Её спина напряглась. Викки медленно повернулась и посмотрела прямо на меня. Вздёрнул бровь, демонстративно разглядывая её, растрепанную с искусанными губами, горящими щеками, в разорванном платье. Я набрал Арно.
— Через двадцать минут к тебе спустится Виктория. Отвезёшь её домой. У меня здесь ещё незаконченные дела.
Глава 15
Иногда можно ненавидеть себя за отсутствие сожаления. Я себя ненавидела. За то, что позволила ему, за то, что не сопротивлялась, а жадно наслаждалась каждым прикосновением, впитывала, вбирала в себя и сходила с ума от извращенного, неправильного, ненужного удовольствия чувствовать его ласки. Они взрывались во мне воспоминаниями, фейерверком прошлых объятий, поцелуев, дикой страсти и изнуряющей, больной одержимости им. Мое тело помнило все. Оно, проклятое, сохранило каждую малейшую реакцию на запах, на касание, на голос, на его имя.
И никогда, и ни с кем не будет, и не было, как с ним. Оно выбрало хозяина, именно хозяина, никак иначе, оно не признавало никого, оно не реагировало ни на какую механику, инстинкты, проклятую природу, оно оставалось мертвым со всеми, кроме него. Словно он носил в себе какой-то тайный код, какой-то зашифрованный доступ ко мне, к моему сердцу, душе, телу, ко всему, что являлось мной. За все эти годы я забыла, что такое возбуждение, я забыла, что значит пульсировать, дрожать, покрываться мурашками, изнемогать до боли, до агонии. Ледяная, мертвая, бесчувственная. Я была именно такой, пока не увидела его снова, и не было десятилетий и столетий, и не было никакого расстояния и времени. Словно их вырезали дьявольскими ножницами, обрубили от и до. Было вчера — где я любила его до безумия, и сегодня — где я все еще люблю его до безумия. И нет ничего между. И не было никогда. Только я больше не та маленькая Девочка, у меня нет ни одной иллюзии, они все разбились на осколки, и я резалась до мяса каждым из них, пока даже этого не осталось. Я знала, кого я люблю, и так же дико, исступленно ненавижу — психопата, маньяка, убийцу, садиста с извращенной, искалеченной психикой. И мне не будет пощады, я — лишь способ удовлетворить его жажду мести моему отцу за все годы унижения и пыток. Какая-то часть меня понимала его, сочувствовала, изнывала от сожаления, что именно ему пришлось пройти через ад, но Рино протащил меня через него и продолжает топить меня в нем, то приподнимая за волосы, то снова погружая в огненную магму его ненависти, до полного уничтожения всего живого во мне. Но, вопреки всему, противоестественно, необъяснимо… я оживала, и я ненавидела себя именно за это. За то, что меня разорвало от наслаждения, за то, что мысленно отдалась ему еще при первой встрече, за то, что унизительно текла от его прикосновений, от звука его голоса, от его запаха, дыхания…даже от боли, которой он беспощадно убивал меня даже в тот момент, когда остервенело вбивался в моё тело.

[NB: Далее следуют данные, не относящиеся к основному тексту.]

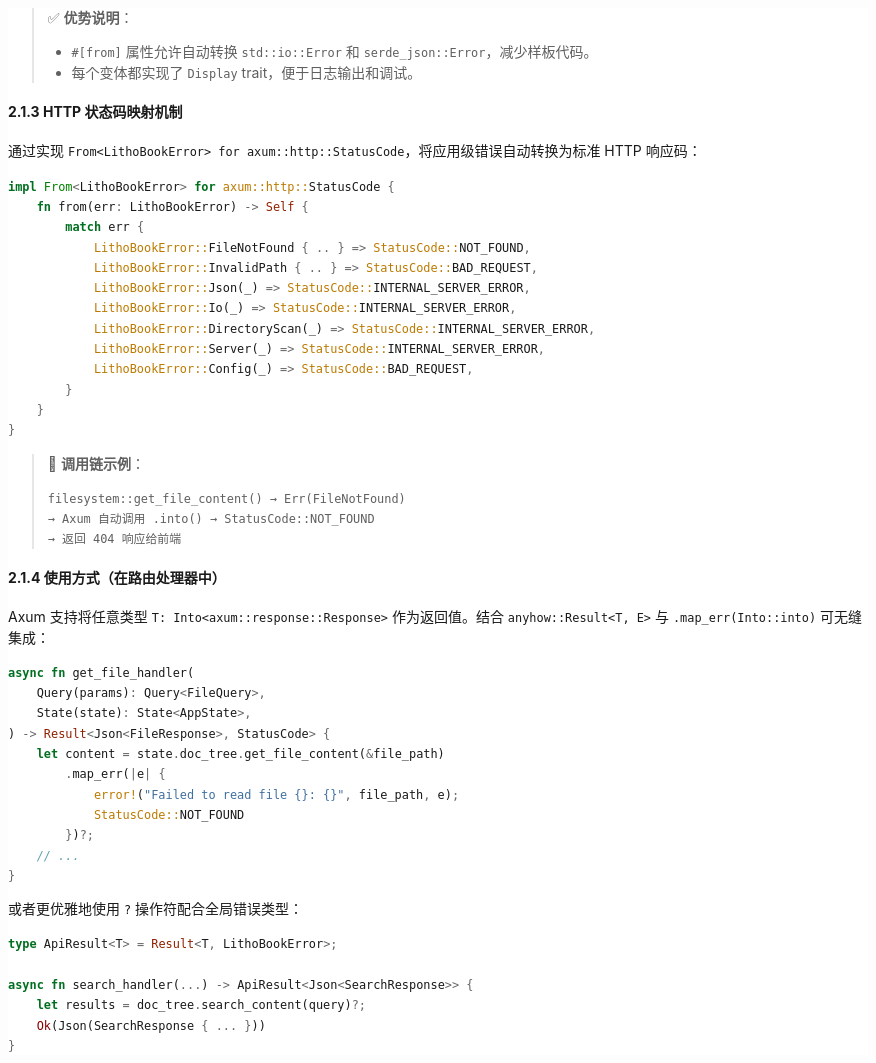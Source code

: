 > ✅ **优势说明**：  
> - `#[from]` 属性允许自动转换 `std::io::Error` 和 `serde_json::Error`，减少样板代码。
> - 每个变体都实现了 `Display` trait，便于日志输出和调试。

#### **2.1.3 HTTP 状态码映射机制**

通过实现 `From<LithoBookError> for axum::http::StatusCode`，将应用级错误自动转换为标准 HTTP 响应码：

```rust
impl From<LithoBookError> for axum::http::StatusCode {
    fn from(err: LithoBookError) -> Self {
        match err {
            LithoBookError::FileNotFound { .. } => StatusCode::NOT_FOUND,
            LithoBookError::InvalidPath { .. } => StatusCode::BAD_REQUEST,
            LithoBookError::Json(_) => StatusCode::INTERNAL_SERVER_ERROR,
            LithoBookError::Io(_) => StatusCode::INTERNAL_SERVER_ERROR,
            LithoBookError::DirectoryScan(_) => StatusCode::INTERNAL_SERVER_ERROR,
            LithoBookError::Server(_) => StatusCode::INTERNAL_SERVER_ERROR,
            LithoBookError::Config(_) => StatusCode::BAD_REQUEST,
        }
    }
}
```

> 🔄 **调用链示例**：
> ```text
> filesystem::get_file_content() → Err(FileNotFound) 
> → Axum 自动调用 .into() → StatusCode::NOT_FOUND 
> → 返回 404 响应给前端
> ```

#### **2.1.4 使用方式（在路由处理器中）**

Axum 支持将任意类型 `T: Into<axum::response::Response>` 作为返回值。结合 `anyhow::Result<T, E>` 与 `.map_err(Into::into)` 可无缝集成：

```rust
async fn get_file_handler(
    Query(params): Query<FileQuery>,
    State(state): State<AppState>,
) -> Result<Json<FileResponse>, StatusCode> {
    let content = state.doc_tree.get_file_content(&file_path)
        .map_err(|e| {
            error!("Failed to read file {}: {}", file_path, e);
            StatusCode::NOT_FOUND
        })?;
    // ...
}
```

或者更优雅地使用 `?` 操作符配合全局错误类型：

```rust
type ApiResult<T> = Result<T, LithoBookError>;

async fn search_handler(...) -> ApiResult<Json<SearchResponse>> {
    let results = doc_tree.search_content(query)?;
    Ok(Json(SearchResponse { ... }))
}
```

Эту ночь я провела в своей комнате, глядя в белый потолок. Я понимала, что все, что сейчас происходит, постепенно подводит меня к тому краю, за которым я просто потеряю себя. Растворюсь в своей зависимости, стану его игрушкой и возненавижу себя еще больше. Второй раз я сломаюсь, я не переживу. Я и так вся сломана. Только с виду целая, а внутри покрыта шрамами, трещинами, ранами. Одно неверное касание, и я рассыплюсь в пепел. Не знаю, что меня все еще держит на поверхности, какие силы ада дают мне желание продолжать дышать, есть, двигаться. Но и они уже на исходе. Я на какой-то чертовой грани, и мне безумно страшно, что я переступлю ее, и дороги назад уже не будет никогда.
Вечером за мной пришел один из его псов, верных, фанатично преданных, не решающихся даже посмотреть на меня. Им запретили. Я уверена в этом. Запретили даже разговаривать со мной. Рино слишком хорошо изучил актрису во мне. Ту самую, которая способна заморочить голову любому.